# Your assignment
What is needed is an exact copy of the whole listing below, with no pictures.

# Data for review
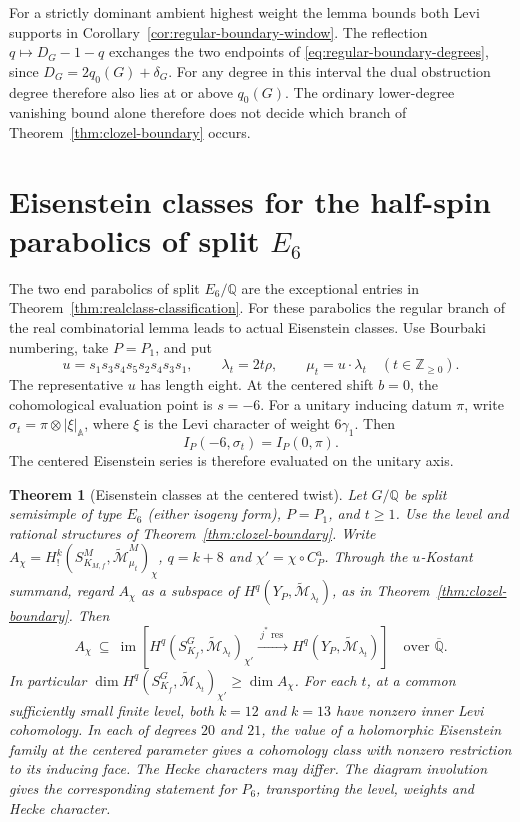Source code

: \documentclass[12pt]{amsart}
\numberwithin{equation}{section}
\theoremstyle{plain}
\newtheorem{theorem}{Theorem}[section]
\theoremstyle{definition}
\theoremstyle{remark}
\newcommand{\Q}{\mathbb Q}
\newcommand{\Z}{\mathbb{Z}}
\newcommand{\tcM}{\widetilde{\mathcal M}}
\begin{document}
For a strictly dominant ambient highest weight the lemma bounds both Levi supports in Corollary~\ref{cor:regular-boundary-window}. The reflection $q\mapsto D_G-1-q$ exchanges the two endpoints of \eqref{eq:regular-boundary-degrees}, since $D_G=2q_0(G)+\delta_G$. For any degree in this interval the dual obstruction degree therefore also lies at or above $q_0(G)$. The ordinary lower-degree vanishing bound alone therefore does not decide which branch of Theorem~\ref{thm:clozel-boundary} occurs.

\section{Eisenstein classes for the half-spin parabolics of split \texorpdfstring{$E_6$}{E6}}\label{sec:realclass-E6}

The two end parabolics of split $E_6/\Q$ are the exceptional entries in Theorem~\ref{thm:realclass-classification}. For these parabolics the regular branch of the real combinatorial lemma leads to actual Eisenstein classes. Use Bourbaki numbering, take $P=P_1$, and put
\[
 u=s_1s_3s_4s_5s_2s_4s_3s_1,\qquad
 \lambda_t=2t\rho,\qquad \mu_t=u\cdot\lambda_t
 \quad(t\in\Z_{\ge0}).
\]
The representative $u$ has length eight. At the centered shift $b=0$, the cohomological evaluation point is $s=-6$. For a unitary inducing datum $\pi$, write $\sigma_t=\pi\otimes|\xi|_{\mathbb A}$, where $\xi$ is the Levi character of weight $6\gamma_1$. Then
\[
 I_P(-6,\sigma_t)=I_P(0,\pi).
\]
The centered Eisenstein series is therefore evaluated on the unitary axis.

\begin{theorem}[Eisenstein classes at the centered twist] \label{thm:E6-ordinary}
Let $G/\Q$ be split semisimple of type $E_6$ (either isogeny form), $P=P_1$, and $t\ge1$. Use the level and rational structures of Theorem~\ref{thm:clozel-boundary}. Write $A_\chi= H_!^k(S^M_{K_{M,f}},\tcM_{\mu_t}^M)_\chi$, $q=k+8$ and $\chi'=\chi\circ C_P^{\mathrm a}$. Through the $u$-Kostant summand, regard $A_\chi$ as a subspace of $H^q(Y_P,\tcM_{\lambda_t})$, as in Theorem~\ref{thm:clozel-boundary}. Then
\begin{equation}\label{eq:E6-face-image}
 A_\chi\ \subseteq\
 \operatorname{im}\!\left[H^q(S^G_{K_f},\tcM_{\lambda_t})_{\chi'}
         \xrightarrow{\ j^*\operatorname{res}\ }H^q(Y_P,\tcM_{\lambda_t})\right]
 \quad\text{over }\overline{\Q}.
\end{equation}
In particular $\dim H^q(S^G_{K_f},\tcM_{\lambda_t})_{\chi'}\ge\dim A_\chi$. For each $t$, at a common sufficiently small finite level, both $k=12$ and $k=13$ have nonzero inner Levi cohomology. In each of degrees $20$ and $21$, the value of a holomorphic Eisenstein family at the centered parameter gives a cohomology class with nonzero restriction to its inducing face. The Hecke characters may differ. The diagram involution gives the corresponding statement for $P_6$, transporting the level, weights and Hecke character.
\end{theorem}
\end{document}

# Result
Source code

: \documentclass[12pt]{amsart}
\numberwithin{equation}{section}
\theoremstyle{plain}
\newtheorem{theorem}{Theorem}[section]
\theoremstyle{definition}
\theoremstyle{remark}
\newcommand{\Q}{\mathbb Q}
\newcommand{\Z}{\mathbb{Z}}
\newcommand{\tcM}{\widetilde{\mathcal M}}
\begin{document}
For a strictly dominant ambient highest weight the lemma bounds both Levi supports in Corollary~\ref{cor:regular-boundary-window}. The reflection $q\mapsto D_G-1-q$ exchanges the two endpoints of \eqref{eq:regular-boundary-degrees}, since $D_G=2q_0(G)+\delta_G$. For any degree in this interval the dual obstruction degree therefore also lies at or above $q_0(G)$. The ordinary lower-degree vanishing bound alone therefore does not decide which branch of Theorem~\ref{thm:clozel-boundary} occurs.

\section{Eisenstein classes for the half-spin parabolics of split \texorpdfstring{$E_6$}{E6}}\label{sec:realclass-E6}

The two end parabolics of split $E_6/\Q$ are the exceptional entries in Theorem~\ref{thm:realclass-classification}. For these parabolics the regular branch of the real combinatorial lemma leads to actual Eisenstein classes. Use Bourbaki numbering, take $P=P_1$, and put
\[
 u=s_1s_3s_4s_5s_2s_4s_3s_1,\qquad
 \lambda_t=2t\rho,\qquad \mu_t=u\cdot\lambda_t
 \quad(t\in\Z_{\ge0}).
\]
The representative $u$ has length eight. At the centered shift $b=0$, the cohomological evaluation point is $s=-6$. For a unitary inducing datum $\pi$, write $\sigma_t=\pi\otimes|\xi|_{\mathbb A}$, where $\xi$ is the Levi character of weight $6\gamma_1$. Then
\[
 I_P(-6,\sigma_t)=I_P(0,\pi).
\]
The centered Eisenstein series is therefore evaluated on the unitary axis.

\begin{theorem}[Eisenstein classes at the centered twist] \label{thm:E6-ordinary}
Let $G/\Q$ be split semisimple of type $E_6$ (either isogeny form), $P=P_1$, and $t\ge1$. Use the level and rational structures of Theorem~\ref{thm:clozel-boundary}. Write $A_\chi= H_!^k(S^M_{K_{M,f}},\tcM_{\mu_t}^M)_\chi$, $q=k+8$ and $\chi'=\chi\circ C_P^{\mathrm a}$. Through the $u$-Kostant summand, regard $A_\chi$ as a subspace of $H^q(Y_P,\tcM_{\lambda_t})$, as in Theorem~\ref{thm:clozel-boundary}. Then
\begin{equation}\label{eq:E6-face-image}
 A_\chi\ \subseteq\
 \operatorname{im}\!\left[H^q(S^G_{K_f},\tcM_{\lambda_t})_{\chi'}
         \xrightarrow{\ j^*\operatorname{res}\ }H^q(Y_P,\tcM_{\lambda_t})\right]
 \quad\text{over }\overline{\Q}.
\end{equation}
In particular $\dim H^q(S^G_{K_f},\tcM_{\lambda_t})_{\chi'}\ge\dim A_\chi$. For each $t$, at a common sufficiently small finite level, both $k=12$ and $k=13$ have nonzero inner Levi cohomology. In each of degrees $20$ and $21$, the value of a holomorphic Eisenstein family at the centered parameter gives a cohomology class with nonzero restriction to its inducing face. The Hecke characters may differ. The diagram involution gives the corresponding statement for $P_6$, transporting the level, weights and Hecke character.
\end{theorem}
\end{document}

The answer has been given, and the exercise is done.